Altro argomento molto controverso e usato da quelle nostre finte femministe che in campagna elettorale se ne vanno in giro a togliere il velo dai capi delle donne musulmane, quasi fosse segno di libertà e senza avere alcun minimo rispetto della loro cultura e sensibilità, è quello relativo alla figura della donna all’interno della cultura islamica. Anche qui, crolla un ennesimo castello di sabbia. Infatti, ed è proprio una giovane ragazza a parlare, “l’islam vede la donna, sia essa nubile sia essa sposata, come un individuo con un proprio cervello, con dei diritti, con dei doveri e con la facoltà di disporre di beni e denaro proprio. Ella conserva il suo cognome dopo il matrimonio. Il Profeta (pace e benedizione su di lui) disse: ‘il più perfetto nella fede tra tutti i credenti é colui il quale tratta la propria moglie con i modi più gentili”.

Tuttavia, nonostante, il clima di terrore che qualche partito cerca di diffondere per qualche voto in più, questi ragazzi non hanno mai subito episodio di razzismo. “Sicuramente – ci dicono – non mancano gli sguardi strani alla vista di un velo o per come sei vestito, ad esempio per andare in moschea. Tuttavia, crediamo sia una cosa ‘normale’ visto tutto il clima di terrore che viene costruito attorno alla nostra religione”.

Un’altra spina nel fianco per il mondo musulmano è sicuramente rappresentato dal rapporto con Islarele. “Il conflitto tra israeliani e palestinesi  – ci spiega la GMI – é un conflitto che dura da più di 100 anni ed é un argomento molto delicato a cui non viene data l’importanza dovuta.

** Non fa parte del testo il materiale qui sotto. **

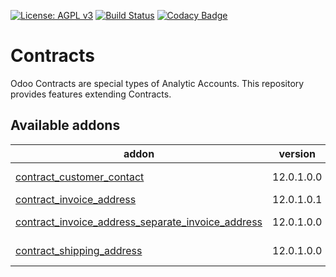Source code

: [![License: AGPL v3](https://img.shields.io/badge/License-AGPL%20v3-blue.svg)](https://www.gnu.org/licenses/agpl-3.0)
[![Build Status](https://travis-ci.org/Tawasta/contract.svg?branch=10.0)](https://travis-ci.org/Tawasta/contract)
[![Codacy Badge](https://api.codacy.com/project/badge/Grade/654ed7c3b0704075a31225c01ec0c587)](https://www.codacy.com/app/Tawasta/contract?utm_source=github.com&amp;utm_medium=referral&amp;utm_content=Tawasta/contract&amp;utm_campaign=Badge_Grade)

Contracts
=========

Odoo Contracts are special types of Analytic Accounts.
This repository provides features extending Contracts.

[//]: # (addons)

Available addons
----------------
addon | version | summary
--- | --- | ---
[contract_customer_contact](contract_customer_contact/) | 12.0.1.0.0 | Add customer contact to contracts
[contract_invoice_address](contract_invoice_address/) | 12.0.1.0.1 | Add invoice address to contracts
[contract_invoice_address_separate_invoice_address](contract_invoice_address_separate_invoice_address/) | 12.0.1.0.0 | Add support for account_invoice_invoice_address
[contract_shipping_address](contract_shipping_address/) | 12.0.1.0.0 | Add shipping address to contracts

[//]: # (end addons)
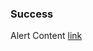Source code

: <div class="au-body">
  <div class="au-page-alerts au-page-alerts--success">
    <h3>Success</h3>
    <p>Alert Content <a href="#">link</a></p>
  </div>
</div>
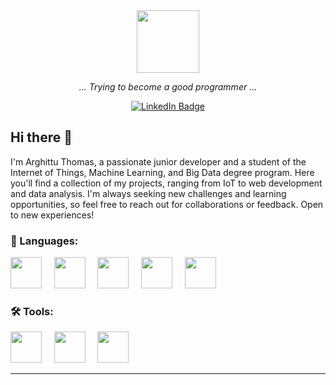 <div id="header" align="center">
  <img src="https://media.giphy.com/media/v1.Y2lkPTc5MGI3NjExNjh0ODN0b3hzbGYzMWIwZzR4NWp1dG14MmxuaTM2eXAwYzlmcmdpciZlcD12MV9pbnRlcm5hbF9naWZfYnlfaWQmY3Q9cw/kJV3yFjaVYtlP0CMOR/giphy.gif" width="100"/>

  <p><i>... Trying to become a good programmer ...</i></p>

  <div id="badges">
    <a href="your-linkedin-URL">
      <img src="https://img.shields.io/badge/Instagram-E4405F?style=for-the-badge&logo=instagram&logoColor=white" alt="LinkedIn Badge"/>
    </a>
    <!-- <a href="your-youtube-URL">
      <img src="https://img.shields.io/badge/YouTube-red?style=for-the-badge&logo=youtube&logoColor=white" alt="Youtube Badge"/>
    </a> -->
  </div>
</div>

<div>
  <h2>Hi there 👋</h2>
</div>

I'm Arghittu Thomas, a passionate junior developer and a student of the Internet of Things, Machine Learning, and Big Data degree program. Here you'll find a collection of my projects, ranging from IoT to web development and data analysis. I'm always seeking new challenges and learning opportunities, so feel free to reach out for collaborations or feedback. Open to new experiences!

### :robot: Languages:
<div>
  <img src="https://cdn.jsdelivr.net/gh/devicons/devicon@latest/icons/dart/dart-original.svg" height=50 width=50 />&nbsp;&nbsp;&nbsp;&nbsp;
  <img src="https://cdn.jsdelivr.net/gh/devicons/devicon@latest/icons/java/java-original.svg" height=50 width=50 />&nbsp;&nbsp;&nbsp;&nbsp;
  <img src="https://cdn.jsdelivr.net/gh/devicons/devicon@latest/icons/javascript/javascript-original.svg" height=50 width=50 >&nbsp;&nbsp;&nbsp;&nbsp;
  <img src="https://cdn.jsdelivr.net/gh/devicons/devicon@latest/icons/postgresql/postgresql-original.svg" height=50 width=50 />&nbsp;&nbsp;&nbsp;&nbsp;
  <img src="https://cdn.jsdelivr.net/gh/devicons/devicon@latest/icons/python/python-original.svg" height=50 width=50 />&nbsp;&nbsp;&nbsp;&nbsp;
</div>

### :hammer_and_wrench: Tools:
<div>
  <img src="https://cdn.jsdelivr.net/gh/devicons/devicon@latest/icons/amazonwebservices/amazonwebservices-original-wordmark.svg" height=50 width=50 margin=20/>&nbsp;&nbsp;&nbsp;&nbsp;
  <img src="https://cdn.jsdelivr.net/gh/devicons/devicon@latest/icons/nodejs/nodejs-plain-wordmark.svg" height=50 width=50 margin=20/>&nbsp;&nbsp;&nbsp;&nbsp;
  <img src="https://cdn.jsdelivr.net/gh/devicons/devicon@latest/icons/flutter/flutter-original.svg" height=50 width=50 margin=20/>&nbsp;&nbsp;&nbsp;&nbsp;
</div>

<hr>

<!--
**ArghittuThms/ArghittuThms** is a ✨ _special_ ✨ repository because its `README.md` (this file) appears on your GitHub profile.

Here are some ideas to get you started:

- 🔭 I’m currently working on ...
- 🌱 I’m currently learning ...
- 👯 I’m looking to collaborate on ...
- 🤔 I’m looking for help with ...
- 💬 Ask me about ...
- 📫 How to reach me: ...
- 😄 Pronouns: ...
- ⚡ Fun fact: ...
-->
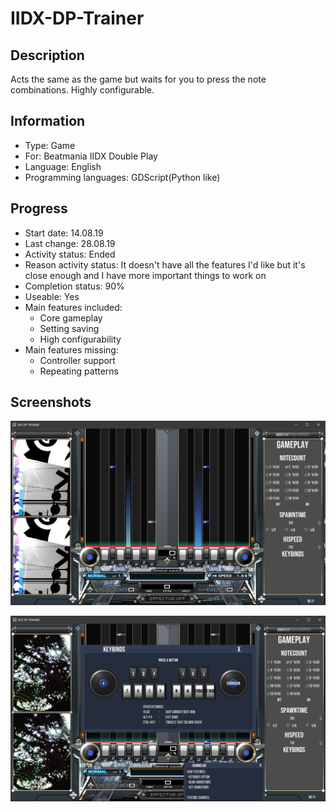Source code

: # IIDX-DP-Trainer
 
## Description
Acts the same as the game but waits for you to press the note combinations.
Highly configurable.


## Information
- Type: Game
- For: Beatmania IIDX Double Play
- Language: English
- Programming languages: GDScript(Python like)


## Progress
- Start date: 14.08.19
- Last change: 28.08.19
- Activity status: Ended
- Reason activity status: It doesn't have all the features I'd like but it's close enough and I have more important things to work on
- Completion status: 90%
- Useable: Yes
- Main features included: 
	- Core gameplay
	- Setting saving
	- High configurability
- Main features missing:
	- Controller support
	- Repeating patterns


## Screenshots
![Game](/Screenshots/Game.png)

![Settings](/Screenshots/Settings.png)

Ci sono stati vari tentativi dell’ Onu di ridisegnare e ripartire il territorio tra i due popoli ma, come si può ben vedere, non sono andati a buon fine. Non é facile trovare una soluzione che accontenti entrambe le parti ma sicuramente un modo sarebbe quello di smetterla con una guerra sanguinaria che non ha portato a nulla, per poter parlare civilmente e giungere ad una soluzione condivisa da entrane le parti”.

Tra pochi giorni, precisamente il 17 Luglio, si concluderà il mese del Ramadan iniziato il 18 Giugno. Esso corrispose al nono mese del calendario musulmano e la cadenza di questo periodo varia di anno in anno. Esso lo si fa corrispondere al periodo in cui fu rivelato il Corano come guida per gli uomini e chiara prova di retta direzione e salvezza. Infatti i ragazzi della GMI di Alba ci confermano che: “Il mese di Ramadan é il mese più sacro dell’anno arabo perché è il mese in cui è ‘sceso’ – questo è il verbo che usano –  il Corano. É il mese del perdono, in cui i peccati più lievi vengono assolti. Un periodo per ricordarsi della realtà in cui viviamo e dove ci sono persone povere che digiunano tutto il giorno e non per scelta, ma perché non hanno soldi per comprare cibo e acqua. Proprio per questo, alla fine del mese, c’è una tassa obbligatoria, per chi può, da destinare ai meno fortunati. Infine, è in questo mese che ci si riavvicina alla famiglia, con la quale si passa più tempo e con i quali si condividono i momenti dei pasti mangiando il iftar, un tipico piatto con cui si stoppa il digiuno e che si consuma al tramonto”.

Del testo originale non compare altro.